QAUDLVL and QAUDLVL2 System Values
When auditing was first added to the system back in V1R3, the number of values one could specify in the action auditing system value QAUDLVL was more than enough. But through the years, additional values were defined for action auditing and some of the original values were subsetted, allowing you to be more granular in the actions audited. With the ability to specify more values for QAUDLVL, the system value could be “filled up.” So IBM created an overflow system value called QAUDLVL2. The “bite” here is that you can’t simply start to specify values in QAUDLVL2 and expect the system to recognize them. Unless you specify *AUDLVL2 in QAUDLVL, the system will never look in QAUDLVL2. I’ve seen clients think they’re using QAUDLVL2, but they haven’t specified *AUDLVL2 in QAUDLVL. If you’re using QAUDLVL2, check QAUDLVL to make sure you’ve included *AUDLVL2.
QPWDRULES System Values
For years, I’ve been advocating the use of the QPWDRULES system value. It provides many more options for specifying password composition rules than the individual system values that define the password rules (e.g., QPWDMINLEN, QPWDMAXLEN, QPWDRQDGT, etc.) The bite with this system value is that, once you start using it, you must specify all of your rules because the system stops looking at the individual system values. I’ve seen clients specify the values *LMTPRFNAME and *ALLCRTCHG but not specify the minimum and maximum lengths. The net effect is that the next time a user changes their password, while their profile name can’t be part of the password, they can specify a password of any length, including a length of 1!

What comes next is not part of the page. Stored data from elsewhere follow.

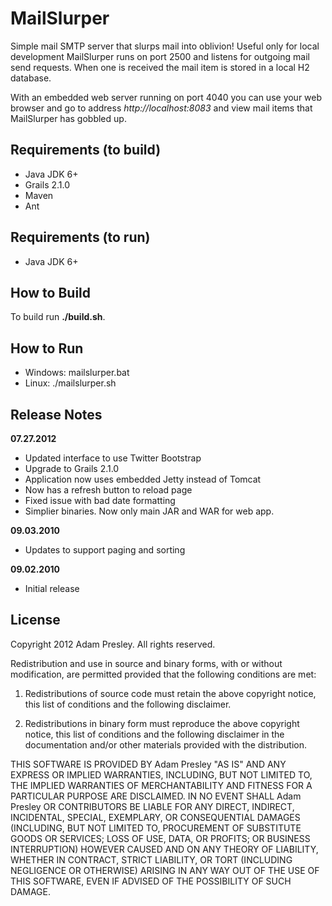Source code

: MailSlurper
===========
Simple mail SMTP server that slurps mail into oblivion! Useful only for local development
MailSlurper runs on port 2500 and listens for outgoing mail send requests. When one is
received the mail item is stored in a local H2 database.

With an embedded web server running on port 4040 you can use your web browser and 
go to address *http://localhost:8083* and view mail items that MailSlurper has 
gobbled up.


Requirements (to build)
-----------------------
* Java JDK 6+
* Grails 2.1.0
* Maven
* Ant

Requirements (to run)
---------------------
* Java JDK 6+

How to Build
------------
To build run **./build.sh**.

How to Run
----------
* Windows: mailslurper.bat
* Linux: ./mailslurper.sh

Release Notes
-------------

**07.27.2012**
* Updated interface to use Twitter Bootstrap
* Upgrade to Grails 2.1.0
* Application now uses embedded Jetty instead of Tomcat
* Now has a refresh button to reload page 
* Fixed issue with bad date formatting
* Simplier binaries. Now only main JAR and WAR for web app. 

**09.03.2010**
* Updates to support paging and sorting

**09.02.2010**
* Initial release

License
-------
Copyright 2012 Adam Presley. All rights reserved.

Redistribution and use in source and binary forms, with or without
modification, are permitted provided that the following conditions are met:

1. Redistributions of source code must retain the above copyright notice, this
   list of conditions and the following disclaimer.

2. Redistributions in binary form must reproduce the above copyright notice,
   this list of conditions and the following disclaimer in the documentation
   and/or other materials provided with the distribution.

THIS SOFTWARE IS PROVIDED BY Adam Presley "AS IS" AND ANY EXPRESS OR IMPLIED
WARRANTIES, INCLUDING, BUT NOT LIMITED TO, THE IMPLIED WARRANTIES OF
MERCHANTABILITY AND FITNESS FOR A PARTICULAR PURPOSE ARE DISCLAIMED. IN NO
EVENT SHALL Adam Presley OR CONTRIBUTORS BE LIABLE FOR ANY DIRECT, INDIRECT,
INCIDENTAL, SPECIAL, EXEMPLARY, OR CONSEQUENTIAL DAMAGES (INCLUDING, BUT NOT
LIMITED TO, PROCUREMENT OF SUBSTITUTE GOODS OR SERVICES; LOSS OF USE, DATA, OR
PROFITS; OR BUSINESS INTERRUPTION) HOWEVER CAUSED AND ON ANY THEORY OF
LIABILITY, WHETHER IN CONTRACT, STRICT LIABILITY, OR TORT (INCLUDING NEGLIGENCE
OR OTHERWISE) ARISING IN ANY WAY OUT OF THE USE OF THIS SOFTWARE, EVEN IF
ADVISED OF THE POSSIBILITY OF SUCH DAMAGE.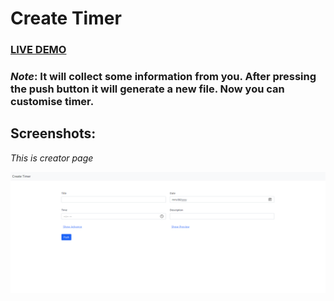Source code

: # Create Timer

### <a href="https://avinashboy.github.io/create-timer/">LIVE DEMO</a>


### *Note*: It will collect some information from you. After pressing the push button it will generate a new file. Now you can customise timer.

## Screenshots:

_This is creator page_

![view page](./Screenshot/info.png)

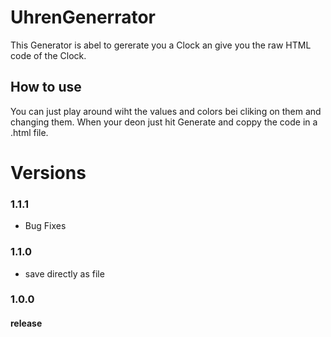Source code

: # UhrenGenerrator
This Generator is abel to gererate you a Clock an give you the raw HTML code of the Clock.

## How to use

You can just play around wiht the values and colors bei cliking on them and changing them. 
When your deon just hit Generate and coppy the code in a .html file.

# Versions

### 1.1.1
- Bug Fixes

### 1.1.0
- save directly as file

### 1.0.0

#### release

As you know, I’m a big fan of using authorization lists. They’re an easy way to specify the same authority for many objects, including the *PUBLIC authority of those objects. What I’ve seen happen is that many people fail to specify that the public authority should come from the authorization list and just assume that it does. The bite is that just because an object is secured with an authorization list doesn’t mean the *PUBLIC authority is coming from the list. To have an object’s public authority come from an authorization list, one must specify *PUBLIC(*AUTL). I’ve seen administrators get confused because they’ve set the public authority of an authorization list to *EXCLUDE but fail to point the objects’ public authority to the list and wonder why users can access the files. In most cases, it’s because the objects’ *PUBLIC authority defaulted to *CHANGE (the default value of the QCRTAUT system value) when the objects were created, providing users with the ability to both read and update the files.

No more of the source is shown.